■ MATERIAL PROVIDED:
....
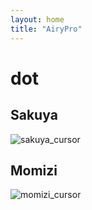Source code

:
 ```yaml
---
layout: home
title: "AiryPro"
---
```


# dot
## Sakuya

![sakuya_cursor](sakuya_cur.gif "sakuya cursor")

## Momizi

![momizi_cursor](momizi_cur.gif "momizi_cursor")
....
■ YOUR ASSIGNMENT: Each record should be given again exactly, with no picture carried over.

■ TASK RESULT:
Source code

:
 ```yaml
---
layout: home
title: "AiryPro"
---
```


# dot
## Sakuya

![sakuya_cursor](sakuya_cur.gif "sakuya cursor")

## Momizi

![momizi_cursor](momizi_cur.gif "momizi_cursor")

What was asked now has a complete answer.